Oct 112010
 
Authors: Andrew Carrera

Imagine standing on the stage of your high school graduation ceremony, wondering if you would ever see America again.

Such is the case with thousands of undocumented students across the nation, including some enrolled at CSU.

In 2001, Congress considered but rejected the Development, Relief, and Education for Alien Minors, DREAM Act. This bill would have allowed students here illegally to pursue higher education and permanent legal residency.

The legislation has bipartisan origins. Sens. Charles Hagel, R-NE, and Richard Lugar, R-IN, were original sponsors of the bill along with Sen. Dick Durbin, D-Ill. on Oct. 18, 2008.

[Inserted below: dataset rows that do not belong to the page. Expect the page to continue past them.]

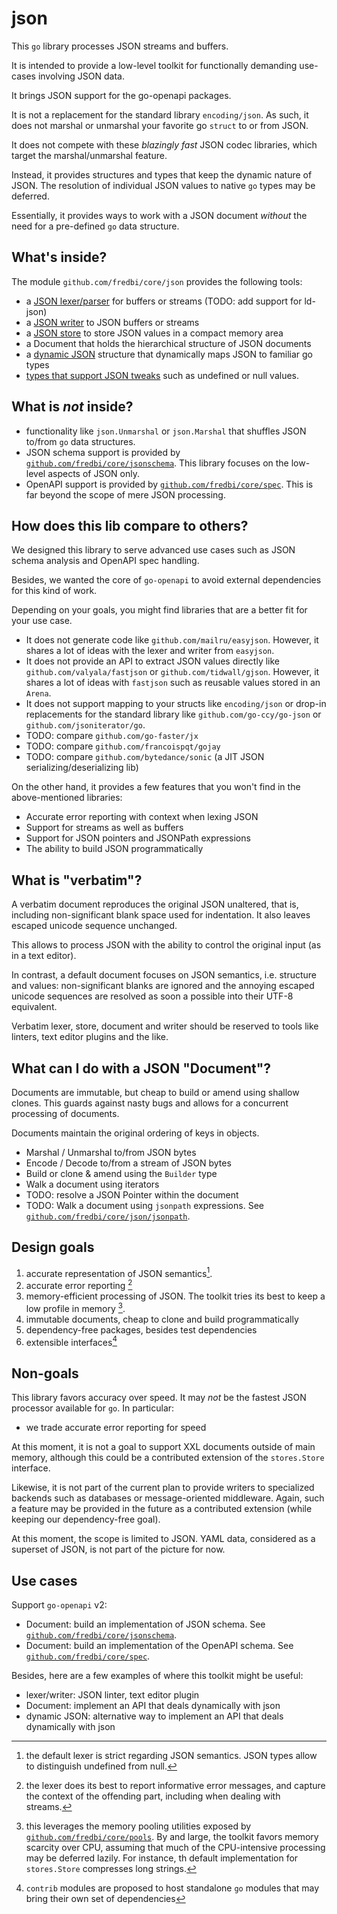# json

This `go` library processes JSON streams and buffers.

It is intended to provide a low-level toolkit for functionally demanding use-cases involving JSON data.

It brings JSON support for the go-openapi packages.

It is not a replacement for the standard library `encoding/json`.
As such, it does not marshal or unmarshal your favorite go `struct` to or from JSON.

It does not compete with these _blazingly fast_ JSON codec libraries, which target the
marshal/unmarshal feature.

Instead, it provides structures and types that keep the dynamic nature of JSON.
The resolution of individual JSON values to native `go` types may be deferred.

Essentially, it provides ways to work with a JSON document _without_ the need for a pre-defined `go`
data structure.

## What's inside?

The module `github.com/fredbi/core/json` provides the following tools:

* a [JSON lexer/parser](./lexers/README.md) for buffers or streams (TODO: add support for ld-json)
* a [JSON writer](./writers/README.md) to JSON buffers or streams
* a [JSON store](./stores/README.md) to store JSON values in a compact memory area
* a Document that holds the hierarchical structure of JSON documents
* a [dynamic JSON](./dynamic/README.md) structure that dynamically maps JSON to familiar go types
* [types that support JSON tweaks](./types/README.md) such as undefined or null values.

## What is _not_ inside?

* functionality like `json.Unmarshal` or `json.Marshal` that shuffles JSON to/from `go` data structures.
* JSON schema support is provided by [`github.com/fredbi/core/jsonschema`](https://github.com/fredbi/core/tree/master/jsonschema).
  This library focuses on the low-level aspects of JSON only.
* OpenAPI support is provided by [`github.com/fredbi/core/spec`](https://github.com/fredbi/core/tree/master/spec). This is far beyond the scope of mere JSON processing.

## How does this lib compare to others?

We designed this library to serve advanced use cases such as JSON schema analysis and OpenAPI spec handling.

Besides, we wanted the core of `go-openapi` to avoid external dependencies for this kind of work.

Depending on your goals, you might find libraries that are a better fit for your use case.

* It does not generate code like `github.com/mailru/easyjson`. However, it shares a lot of ideas with the lexer and writer from `easyjson`.
* It does not provide an API to extract JSON values directly like `github.com/valyala/fastjson` or `github.com/tidwall/gjson`. However, it shares a lot of ideas with `fastjson` such as reusable values stored in an `Arena`.
* It does not support mapping to your structs like `encoding/json` or drop-in replacements for the standard library like `github.com/go-ccy/go-json` or `github.com/jsoniterator/go`.
* TODO: compare `github.com/go-faster/jx`
* TODO: compare `github.com/francoispqt/gojay`
* TODO: compare `github.com/bytedance/sonic` (a JIT JSON serializing/deserializing lib)

On the other hand, it provides a few features that you won't find in the above-mentioned libraries:

* Accurate error reporting with context when lexing JSON
* Support for streams as well as buffers 
* Support for JSON pointers and JSONPath expressions
* The ability to build JSON programmatically

## What is "verbatim"?

A verbatim document reproduces the original JSON unaltered, that is, including non-significant blank space
used for indentation. It also leaves escaped unicode sequence unchanged.

This allows to process JSON with the ability to control the original input (as in a text editor).

In contrast, a default document focuses on JSON semantics, i.e. structure and values: non-significant blanks are
ignored and the annoying escaped unicode sequences are resolved as soon a possible into their UTF-8 equivalent.

Verbatim lexer, store, document and writer should be reserved to tools like linters, text editor plugins and the like.

## What can I do with a JSON "Document"?

Documents are immutable, but cheap to build or amend using shallow clones. This guards against nasty bugs and allows for a concurrent processing of documents.

Documents maintain the original ordering of keys in objects.

* Marshal / Unmarshal to/from JSON bytes
* Encode / Decode to/from a stream of JSON bytes
* Build or clone & amend using the `Builder` type
* Walk a document using iterators
* TODO: resolve a JSON Pointer within the document
* TODO: Walk a document using `jsonpath` expressions. See [`github.com/fredbi/core/json/jsonpath`](https://github.com/fredbi/core/tree/master/json/jsonpath).

## Design goals

1. accurate representation of JSON semantics[^1].
2. accurate error reporting [^2]
2. memory-efficient processing of JSON. The toolkit tries its best to keep a low profile in memory [^3].
3. immutable documents, cheap to clone and build programmatically
4. dependency-free packages, besides test dependencies
5. extensible interfaces[^4]

## Non-goals

This library favors accuracy over speed. It may _not_ be the fastest JSON processor available for `go`.
In particular:
* we trade accurate error reporting for speed

At this moment, it is not a goal to support XXL documents outside of main memory, although this could be a contributed extension of the `stores.Store` interface.

Likewise, it is not part of the current plan to provide writers to specialized backends such as databases or message-oriented middleware.
Again, such a feature may be provided in the future as a contributed extension (while keeping our dependency-free goal).

At this moment, the scope is limited to JSON. YAML data, considered as a superset of JSON, is not part of the picture for now.

## Use cases

Support `go-openapi` v2:

* Document: build an implementation of JSON schema. See [`github.com/fredbi/core/jsonschema`](https://github.com/fredbi/core/tree/master/jsonschema).
* Document: build an implementation of the OpenAPI schema. See [`github.com/fredbi/core/spec`](https://github.com/fredbi/core/tree/master/spec).

Besides, here are a few examples of where this toolkit might be useful:

* lexer/writer: JSON linter, text editor plugin
* Document: implement an API that deals dynamically with json
* dynamic JSON: alternative way to implement an API that deals dynamically with json

[^1]: the default lexer is strict regarding JSON semantics. JSON types allow to distinguish undefined from null.

[^2]: the lexer does its best to report informative error messages, and capture the context of the offending part,
      including when dealing with streams.

[^3]: this leverages the memory pooling utilities exposed by [`github.com/fredbi/core/pools`](https://github.com/fredbi/core/tree/master/pools).
      By and large, the toolkit favors memory scarcity over CPU, assuming that much of the CPU-intensive processing may be deferred lazily.
      For instance, th default implementation for `stores.Store` compresses long strings.

[^4]: `contrib` modules are proposed to host standalone `go` modules that may bring their own set of dependencies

Then, Sen. Dubrin reintroduced the legislation in 2009 as Senate Bill 729, which stalled in the U.S. Senate after an unsuccessful attempt to attach it to the annual defense authorization bill.

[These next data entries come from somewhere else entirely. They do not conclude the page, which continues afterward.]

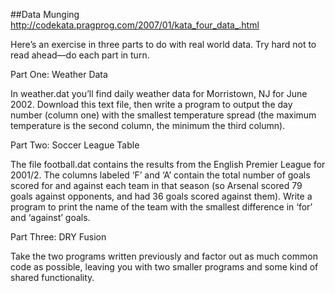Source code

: 
##Data Munging 
http://codekata.pragprog.com/2007/01/kata_four_data_.html

Here’s an exercise in three parts to do with real world data. Try hard not to read ahead—do each part in turn.

Part One: Weather Data

In weather.dat you’ll find daily weather data for Morristown, NJ for June 2002. Download this text file, then write a program to output the day number (column one) with the smallest temperature spread (the maximum temperature is the second column, the minimum the third column).

Part Two: Soccer League Table

The file football.dat contains the results from the English Premier League for 2001/2. The columns labeled ‘F’ and ‘A’ contain the total number of goals scored for and against each team in that season (so Arsenal scored 79 goals against opponents, and had 36 goals scored against them). Write a program to print the name of the team with the smallest difference in ‘for’ and ‘against’ goals.

Part Three: DRY Fusion

Take the two programs written previously and factor out as much common code as possible, leaving you with two smaller programs and some kind of shared functionality.



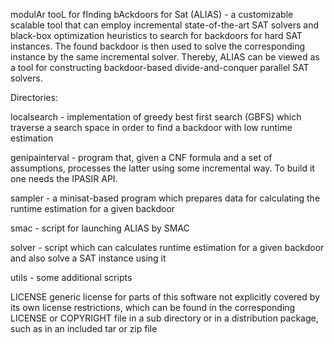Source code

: modulAr tooL for fInding bAckdoors for Sat (ALIAS) - a customizable scalable tool that can employ incremental state-of-the-art SAT solvers and black-box optimization heuristics to search for backdoors for hard SAT instances. The found backdoor is then used to solve the corresponding instance by the same incremental solver. Thereby, ALIAS can be viewed as a tool for constructing backdoor-based divide-and-conquer parallel SAT solvers.

Directories:

localsearch - implementation of greedy best first search (GBFS) which traverse a search space in order to find a backdoor with low runtime estimation 

genipainterval - program that, given a CNF formula and a set of assumptions, processes the latter using some incremental way. To build it one needs the IPASIR API.

sampler - a minisat-based program which prepares data for calculating the runtime estimation for a given backdoor

smac - script for launching ALIAS by SMAC

solver - script which can calculates runtime estimation for a given backdoor and also solve a SAT instance using it

utils - some additional scripts

LICENSE generic license for parts of this software not explicitly covered by its own license restrictions, which can be found in the corresponding LICENSE or COPYRIGHT file in a sub directory or in a distribution package, such as in an included tar or zip file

As Durbin continues to push for the bill’s passage, a CSU administrator said that if passed, the university would neither investigate the immigration status of its students nor expel any students discovered to have illegal status.

The DREAM Act in detail

Working with the Colorado Immigrants Rights coalition, Mayra Soto would hear tales of undocumented persons living with the fear of deportation.

“You hear their stories, and you know how hard it is. They make you cry –– you can’t even sit through it,” said Soto, an officer of La Raza, a CSU organization that raises awareness about Mexican-American and Hispanic issues.

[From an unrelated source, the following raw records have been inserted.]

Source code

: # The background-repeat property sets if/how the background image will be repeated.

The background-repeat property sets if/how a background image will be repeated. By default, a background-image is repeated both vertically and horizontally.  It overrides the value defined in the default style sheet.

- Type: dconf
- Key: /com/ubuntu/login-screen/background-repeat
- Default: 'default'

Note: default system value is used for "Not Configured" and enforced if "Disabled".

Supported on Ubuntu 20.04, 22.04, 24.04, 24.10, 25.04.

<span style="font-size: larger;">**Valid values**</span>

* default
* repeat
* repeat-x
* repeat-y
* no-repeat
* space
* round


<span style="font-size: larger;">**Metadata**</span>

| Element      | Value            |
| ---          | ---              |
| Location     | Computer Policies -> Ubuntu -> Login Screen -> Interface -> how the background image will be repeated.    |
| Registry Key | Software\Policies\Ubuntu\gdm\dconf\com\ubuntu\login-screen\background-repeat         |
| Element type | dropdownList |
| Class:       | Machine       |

The DREAM Act would offer permanent resident status to undocumented students if:

  • They entered the United States before the age of 16,
  • Were present in the country for five years before the enactment of the bill,
  • Had graduated from a U.S. high school or had obtained a GED, or
  • Had been accepted into an institution of higher education.

They must also have clean criminal records and not present a national security risk.

Qualified students would secure a conditional residency status of six years and be eligible for citizenship after the end of that period if they completed two years of college or served two years in the military.

While undocumented students could not apply for federal Pell Grants, they could file for other forms of federal aid and would be eligible to pay in-state tuition at public universities like CSU.

If passed, the legislation would repeal a 1996 federal law that prohibits any state from offering in-state tuition rates to illegal aliens.
University officials have not said whether CSU supports the bill.

“As an institution, the university hasn’t taken a stand on it,” said Mary Ontiveros, vice president for Diversity and associate vice president for the Division of Enrollment and Access.

Ontiveros said that undocumented students are admitted to CSU through the standard process, which requires an individual to pay the processing fee, submit a high school transcript, either ACT or SAT scores and an essay.

“If a student, academically, is deemed admissible to the university, then they are admitted,” she said, adding that this is not the case at universities nationwide.

Tara Craig, president of the CSU College Democrats, feels the bill should become law to help children who had no part in the decision made by their parents to illegally immigrate to America.

“We’re punishing them for something that they had no control over,” she said.

It seems wrong to deport students who are contributing members of society, Craig added.

La Raza President Mayra Granados said that, under the current system, even the most qualified undocumented students are turned away from college.

“I know plenty of students that I went to high school with that were undocumented, and they graduated above our honor students,” she said. College wasn’t an option for these students, though, because expenses were too high and loans unavailable.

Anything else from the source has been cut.